* [WHAT IS NEEDED]
The records follow. Filter them to the lines that hold "pronoun".

*** Block opens ***

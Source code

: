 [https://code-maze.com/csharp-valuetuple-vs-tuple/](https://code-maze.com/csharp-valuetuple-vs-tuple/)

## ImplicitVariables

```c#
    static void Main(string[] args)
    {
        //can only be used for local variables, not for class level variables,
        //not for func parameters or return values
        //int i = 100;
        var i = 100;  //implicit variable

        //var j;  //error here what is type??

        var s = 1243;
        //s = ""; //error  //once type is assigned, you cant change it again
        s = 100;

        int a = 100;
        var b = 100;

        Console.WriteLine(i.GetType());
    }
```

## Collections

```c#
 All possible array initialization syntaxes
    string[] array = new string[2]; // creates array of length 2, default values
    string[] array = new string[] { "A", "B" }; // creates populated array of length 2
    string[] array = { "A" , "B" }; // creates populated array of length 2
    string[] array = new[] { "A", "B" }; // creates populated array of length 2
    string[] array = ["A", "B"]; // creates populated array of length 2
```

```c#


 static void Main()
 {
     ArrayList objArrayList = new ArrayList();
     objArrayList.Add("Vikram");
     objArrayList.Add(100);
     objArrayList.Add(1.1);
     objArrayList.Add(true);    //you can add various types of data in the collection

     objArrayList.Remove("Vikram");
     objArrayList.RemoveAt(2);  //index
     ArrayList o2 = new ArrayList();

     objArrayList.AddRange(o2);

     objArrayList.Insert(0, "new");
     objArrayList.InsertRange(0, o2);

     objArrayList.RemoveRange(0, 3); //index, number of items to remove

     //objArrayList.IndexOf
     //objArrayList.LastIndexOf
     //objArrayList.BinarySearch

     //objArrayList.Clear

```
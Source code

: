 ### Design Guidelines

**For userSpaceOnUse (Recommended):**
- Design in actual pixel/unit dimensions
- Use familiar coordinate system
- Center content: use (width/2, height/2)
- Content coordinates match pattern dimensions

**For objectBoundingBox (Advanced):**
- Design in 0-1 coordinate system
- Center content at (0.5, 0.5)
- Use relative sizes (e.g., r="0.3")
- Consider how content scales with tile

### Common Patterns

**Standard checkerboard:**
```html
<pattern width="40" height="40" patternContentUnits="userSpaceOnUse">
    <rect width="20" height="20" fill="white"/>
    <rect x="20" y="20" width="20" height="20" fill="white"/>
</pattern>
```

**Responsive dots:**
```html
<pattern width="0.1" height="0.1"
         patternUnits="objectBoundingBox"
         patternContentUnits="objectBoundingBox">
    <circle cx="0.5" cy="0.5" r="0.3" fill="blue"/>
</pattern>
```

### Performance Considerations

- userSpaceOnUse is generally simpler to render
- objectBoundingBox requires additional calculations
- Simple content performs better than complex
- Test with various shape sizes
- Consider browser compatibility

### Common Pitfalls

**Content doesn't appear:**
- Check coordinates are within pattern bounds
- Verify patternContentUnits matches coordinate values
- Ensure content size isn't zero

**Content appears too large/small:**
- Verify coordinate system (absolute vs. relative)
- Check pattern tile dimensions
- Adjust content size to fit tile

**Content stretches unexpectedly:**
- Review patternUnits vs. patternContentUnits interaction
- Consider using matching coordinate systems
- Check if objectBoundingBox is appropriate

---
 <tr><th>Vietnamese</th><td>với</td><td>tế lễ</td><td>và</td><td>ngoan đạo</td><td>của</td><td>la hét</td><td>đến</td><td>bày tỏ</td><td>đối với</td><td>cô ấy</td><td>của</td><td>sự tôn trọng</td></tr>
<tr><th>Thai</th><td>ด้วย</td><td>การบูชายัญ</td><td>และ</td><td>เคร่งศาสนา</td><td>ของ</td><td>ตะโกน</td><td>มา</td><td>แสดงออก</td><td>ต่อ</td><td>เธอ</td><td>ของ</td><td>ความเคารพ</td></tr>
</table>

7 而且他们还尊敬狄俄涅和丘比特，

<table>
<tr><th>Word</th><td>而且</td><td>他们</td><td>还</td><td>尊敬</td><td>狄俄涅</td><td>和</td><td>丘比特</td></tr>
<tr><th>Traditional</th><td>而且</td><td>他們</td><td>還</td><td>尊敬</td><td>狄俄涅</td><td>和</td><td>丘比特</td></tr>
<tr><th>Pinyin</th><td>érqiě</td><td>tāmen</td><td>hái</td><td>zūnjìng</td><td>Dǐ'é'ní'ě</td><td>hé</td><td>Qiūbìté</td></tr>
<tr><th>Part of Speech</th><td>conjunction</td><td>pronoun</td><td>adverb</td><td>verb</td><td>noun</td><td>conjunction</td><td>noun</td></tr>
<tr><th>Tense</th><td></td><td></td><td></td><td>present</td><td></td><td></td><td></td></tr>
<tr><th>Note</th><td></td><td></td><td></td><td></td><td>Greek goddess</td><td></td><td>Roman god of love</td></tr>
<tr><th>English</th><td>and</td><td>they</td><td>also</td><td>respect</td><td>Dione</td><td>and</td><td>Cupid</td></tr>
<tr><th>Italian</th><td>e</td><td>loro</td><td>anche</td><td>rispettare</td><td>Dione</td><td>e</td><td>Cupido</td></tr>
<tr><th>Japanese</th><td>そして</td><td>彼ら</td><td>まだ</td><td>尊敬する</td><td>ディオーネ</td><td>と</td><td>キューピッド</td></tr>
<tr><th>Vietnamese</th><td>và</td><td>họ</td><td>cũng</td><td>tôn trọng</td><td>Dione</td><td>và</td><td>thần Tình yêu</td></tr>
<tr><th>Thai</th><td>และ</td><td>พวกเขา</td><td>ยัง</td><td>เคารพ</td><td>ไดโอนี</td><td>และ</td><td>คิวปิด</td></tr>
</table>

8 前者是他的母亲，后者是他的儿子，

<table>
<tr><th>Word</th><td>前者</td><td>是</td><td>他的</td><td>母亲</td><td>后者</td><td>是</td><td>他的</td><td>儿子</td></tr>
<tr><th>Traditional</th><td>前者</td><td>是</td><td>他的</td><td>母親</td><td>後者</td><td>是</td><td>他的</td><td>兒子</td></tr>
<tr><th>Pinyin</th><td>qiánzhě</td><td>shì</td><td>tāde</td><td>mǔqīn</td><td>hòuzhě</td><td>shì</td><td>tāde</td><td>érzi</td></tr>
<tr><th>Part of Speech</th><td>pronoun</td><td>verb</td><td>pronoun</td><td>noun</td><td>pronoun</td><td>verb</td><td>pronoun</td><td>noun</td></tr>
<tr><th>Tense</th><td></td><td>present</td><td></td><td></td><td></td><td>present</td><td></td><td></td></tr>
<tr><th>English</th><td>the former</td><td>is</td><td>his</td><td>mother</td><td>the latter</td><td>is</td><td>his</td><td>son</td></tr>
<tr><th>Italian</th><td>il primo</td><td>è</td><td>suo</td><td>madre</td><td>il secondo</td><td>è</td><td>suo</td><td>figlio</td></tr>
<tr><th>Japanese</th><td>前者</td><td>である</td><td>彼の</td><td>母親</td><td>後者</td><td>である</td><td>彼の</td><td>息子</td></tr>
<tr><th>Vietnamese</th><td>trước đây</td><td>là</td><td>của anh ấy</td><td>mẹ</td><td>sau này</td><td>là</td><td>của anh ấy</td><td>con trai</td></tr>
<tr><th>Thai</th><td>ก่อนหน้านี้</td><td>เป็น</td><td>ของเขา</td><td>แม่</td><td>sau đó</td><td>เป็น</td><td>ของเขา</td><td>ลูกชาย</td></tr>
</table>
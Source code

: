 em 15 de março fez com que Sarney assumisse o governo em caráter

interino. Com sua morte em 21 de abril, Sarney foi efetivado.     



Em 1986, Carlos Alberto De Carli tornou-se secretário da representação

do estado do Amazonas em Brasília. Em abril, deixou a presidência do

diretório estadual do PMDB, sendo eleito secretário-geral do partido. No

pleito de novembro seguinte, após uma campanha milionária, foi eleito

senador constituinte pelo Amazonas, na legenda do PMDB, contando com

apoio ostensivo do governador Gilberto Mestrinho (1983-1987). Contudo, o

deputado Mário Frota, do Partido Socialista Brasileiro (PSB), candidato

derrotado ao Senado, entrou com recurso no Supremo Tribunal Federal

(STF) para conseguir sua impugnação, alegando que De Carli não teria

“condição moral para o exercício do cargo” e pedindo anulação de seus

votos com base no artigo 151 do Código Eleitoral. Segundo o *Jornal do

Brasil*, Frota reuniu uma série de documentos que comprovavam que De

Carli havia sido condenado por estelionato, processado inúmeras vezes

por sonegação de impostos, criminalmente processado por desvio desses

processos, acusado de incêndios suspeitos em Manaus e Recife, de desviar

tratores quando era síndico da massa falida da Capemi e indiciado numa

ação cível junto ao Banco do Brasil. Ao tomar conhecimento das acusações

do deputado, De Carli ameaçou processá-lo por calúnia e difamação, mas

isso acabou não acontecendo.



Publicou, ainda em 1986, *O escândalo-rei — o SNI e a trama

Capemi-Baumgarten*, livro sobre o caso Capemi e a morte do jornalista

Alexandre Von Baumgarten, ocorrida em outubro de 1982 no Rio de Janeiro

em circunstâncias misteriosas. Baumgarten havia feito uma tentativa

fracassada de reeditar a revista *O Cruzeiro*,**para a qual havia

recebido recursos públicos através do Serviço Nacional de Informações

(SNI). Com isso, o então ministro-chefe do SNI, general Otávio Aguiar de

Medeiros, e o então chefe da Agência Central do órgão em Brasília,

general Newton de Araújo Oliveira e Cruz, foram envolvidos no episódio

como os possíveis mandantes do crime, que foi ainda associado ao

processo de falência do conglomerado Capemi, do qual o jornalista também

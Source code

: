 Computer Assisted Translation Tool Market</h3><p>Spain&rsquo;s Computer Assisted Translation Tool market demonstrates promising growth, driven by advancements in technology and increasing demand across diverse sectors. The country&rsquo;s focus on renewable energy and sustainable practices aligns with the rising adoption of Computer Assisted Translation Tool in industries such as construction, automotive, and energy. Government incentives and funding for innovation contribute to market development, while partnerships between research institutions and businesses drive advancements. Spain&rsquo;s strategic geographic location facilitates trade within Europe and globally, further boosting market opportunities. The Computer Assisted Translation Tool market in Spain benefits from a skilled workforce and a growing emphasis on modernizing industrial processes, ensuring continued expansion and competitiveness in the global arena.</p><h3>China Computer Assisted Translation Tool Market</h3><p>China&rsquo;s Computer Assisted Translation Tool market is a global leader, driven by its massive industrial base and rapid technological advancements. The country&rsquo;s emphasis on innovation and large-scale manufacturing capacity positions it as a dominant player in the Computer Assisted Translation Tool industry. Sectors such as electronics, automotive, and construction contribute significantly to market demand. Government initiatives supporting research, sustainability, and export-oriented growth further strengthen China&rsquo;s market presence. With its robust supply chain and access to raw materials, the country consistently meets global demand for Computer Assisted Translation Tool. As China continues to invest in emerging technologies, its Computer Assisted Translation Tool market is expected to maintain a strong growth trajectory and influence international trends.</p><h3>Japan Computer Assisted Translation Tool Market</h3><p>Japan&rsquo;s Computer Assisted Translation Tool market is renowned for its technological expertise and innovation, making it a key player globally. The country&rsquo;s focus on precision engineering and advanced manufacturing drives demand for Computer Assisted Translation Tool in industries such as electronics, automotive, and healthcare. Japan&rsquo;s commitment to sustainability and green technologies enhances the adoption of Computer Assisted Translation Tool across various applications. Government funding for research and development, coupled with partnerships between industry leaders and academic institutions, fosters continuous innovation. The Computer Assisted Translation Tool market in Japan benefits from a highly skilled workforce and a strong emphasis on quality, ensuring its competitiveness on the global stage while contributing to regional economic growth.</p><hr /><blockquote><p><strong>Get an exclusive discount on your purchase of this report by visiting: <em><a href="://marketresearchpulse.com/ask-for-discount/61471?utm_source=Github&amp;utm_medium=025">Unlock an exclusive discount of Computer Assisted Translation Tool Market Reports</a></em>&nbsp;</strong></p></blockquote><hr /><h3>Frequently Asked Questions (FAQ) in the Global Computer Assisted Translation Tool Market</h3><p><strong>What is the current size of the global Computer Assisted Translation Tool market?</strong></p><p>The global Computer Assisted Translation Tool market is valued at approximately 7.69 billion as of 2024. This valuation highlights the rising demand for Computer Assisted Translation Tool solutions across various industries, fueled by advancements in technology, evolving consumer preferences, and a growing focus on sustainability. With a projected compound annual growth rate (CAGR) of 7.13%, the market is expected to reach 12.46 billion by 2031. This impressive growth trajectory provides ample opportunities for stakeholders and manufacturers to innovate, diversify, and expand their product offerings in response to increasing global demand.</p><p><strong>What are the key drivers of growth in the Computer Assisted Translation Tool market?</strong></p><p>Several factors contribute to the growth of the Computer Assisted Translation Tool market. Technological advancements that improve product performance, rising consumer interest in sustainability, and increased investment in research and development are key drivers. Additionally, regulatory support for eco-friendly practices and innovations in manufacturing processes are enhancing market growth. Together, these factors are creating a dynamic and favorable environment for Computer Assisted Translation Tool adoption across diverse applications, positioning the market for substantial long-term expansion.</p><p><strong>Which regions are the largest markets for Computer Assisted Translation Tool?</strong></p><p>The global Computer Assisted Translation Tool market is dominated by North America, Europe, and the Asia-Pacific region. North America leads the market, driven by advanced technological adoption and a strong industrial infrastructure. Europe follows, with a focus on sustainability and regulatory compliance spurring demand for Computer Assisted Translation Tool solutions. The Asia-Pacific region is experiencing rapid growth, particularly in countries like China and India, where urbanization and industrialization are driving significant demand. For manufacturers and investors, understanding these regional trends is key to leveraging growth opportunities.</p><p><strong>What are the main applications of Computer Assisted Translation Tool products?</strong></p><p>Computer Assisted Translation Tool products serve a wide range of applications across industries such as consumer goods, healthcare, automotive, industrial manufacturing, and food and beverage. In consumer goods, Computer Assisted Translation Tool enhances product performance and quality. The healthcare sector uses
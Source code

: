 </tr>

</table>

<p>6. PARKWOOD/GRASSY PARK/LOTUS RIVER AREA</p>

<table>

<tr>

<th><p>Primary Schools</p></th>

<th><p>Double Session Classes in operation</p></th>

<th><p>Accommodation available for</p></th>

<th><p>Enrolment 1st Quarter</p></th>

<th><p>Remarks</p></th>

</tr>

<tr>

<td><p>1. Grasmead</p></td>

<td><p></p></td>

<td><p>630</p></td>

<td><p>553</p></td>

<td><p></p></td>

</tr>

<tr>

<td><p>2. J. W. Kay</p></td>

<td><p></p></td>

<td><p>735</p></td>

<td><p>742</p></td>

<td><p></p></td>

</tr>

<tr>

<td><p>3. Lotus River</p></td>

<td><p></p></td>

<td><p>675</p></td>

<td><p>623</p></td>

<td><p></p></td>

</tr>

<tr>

*** Block closes ***

* [ANSWER AREA]
<tr><th>Part of Speech</th><td>conjunction</td><td>pronoun</td><td>adverb</td><td>verb</td><td>noun</td><td>conjunction</td><td>noun</td></tr>
<tr><th>Part of Speech</th><td>pronoun</td><td>verb</td><td>pronoun</td><td>noun</td><td>pronoun</td><td>verb</td><td>pronoun</td><td>noun</td></tr>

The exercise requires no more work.